Esse trecho de Isaías
contém ainda uma invocação que foi colocada no cânon da missa
como parte fixa: o santo, santo, santo (Is 6, 3) que era o canto
entoado pelos serafins que ladeavam o trono de Javeh. Em primeiro
lugar, gostaria de explicar algo sob o aspecto gramatical, que não
sei se todos sabem. Na língua hebraica, não há uma mudança
morfológica na palavra, quando ela se põe no superlativo. Por
exemplo, em português, o superlativo de santo é santíssimo, mas no
hebraico, por falta dessa versatilidade da língua, o superlativo da
palavra se expressa com a sua repetição por três vezes.
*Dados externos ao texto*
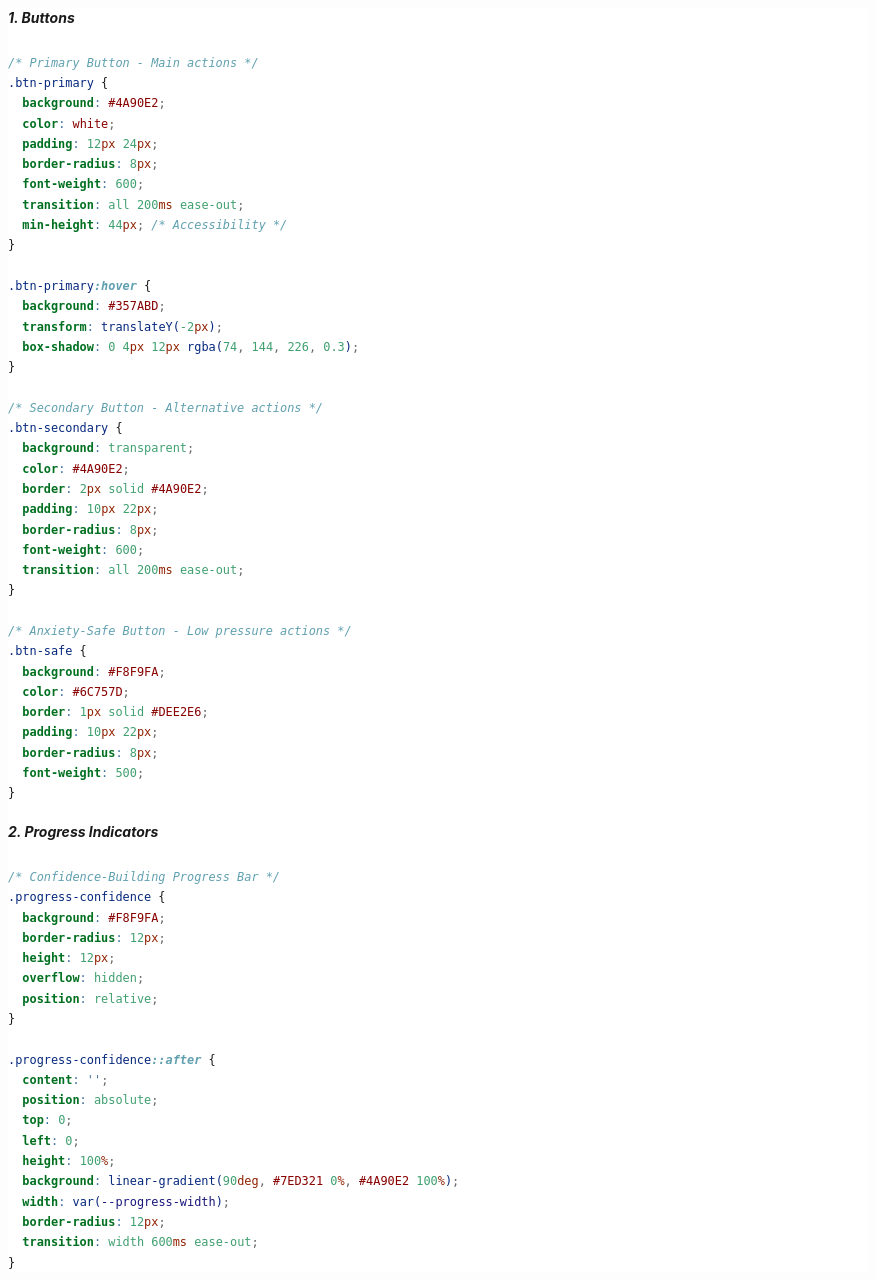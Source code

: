 ##### 1. Buttons
```css
/* Primary Button - Main actions */
.btn-primary {
  background: #4A90E2;
  color: white;
  padding: 12px 24px;
  border-radius: 8px;
  font-weight: 600;
  transition: all 200ms ease-out;
  min-height: 44px; /* Accessibility */
}

.btn-primary:hover {
  background: #357ABD;
  transform: translateY(-2px);
  box-shadow: 0 4px 12px rgba(74, 144, 226, 0.3);
}

/* Secondary Button - Alternative actions */
.btn-secondary {
  background: transparent;
  color: #4A90E2;
  border: 2px solid #4A90E2;
  padding: 10px 22px;
  border-radius: 8px;
  font-weight: 600;
  transition: all 200ms ease-out;
}

/* Anxiety-Safe Button - Low pressure actions */
.btn-safe {
  background: #F8F9FA;
  color: #6C757D;
  border: 1px solid #DEE2E6;
  padding: 10px 22px;
  border-radius: 8px;
  font-weight: 500;
}
```

##### 2. Progress Indicators
```css
/* Confidence-Building Progress Bar */
.progress-confidence {
  background: #F8F9FA;
  border-radius: 12px;
  height: 12px;
  overflow: hidden;
  position: relative;
}

.progress-confidence::after {
  content: '';
  position: absolute;
  top: 0;
  left: 0;
  height: 100%;
  background: linear-gradient(90deg, #7ED321 0%, #4A90E2 100%);
  width: var(--progress-width);
  border-radius: 12px;
  transition: width 600ms ease-out;
}

```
Desse
modo, 'santo, santo, santo' (em hebraico: kadosh, kadosh, kadosh)
quer dizer santíssimo. Outro detalhe é que Isaías escreve: Senhor
Deus Sabaoth, palavra hebraica que significa exércitos. Quem se
recorda da invocação latina, lembra disso: Sanctus, sanctus,
sanctus, Dominus Deus Sabaoth. É o Senhor que vence as guerras e
derrota os inimigos, como faziam os reis daquele tempo.
Outro detalhe
interessante é que o serafim tomou uma brasa do altar com uma tenaz
(para não se queimar) e com ela tocou os lábios de Isaías (que não
se queimou), ficando com isso purificado para falar em nome de Javeh.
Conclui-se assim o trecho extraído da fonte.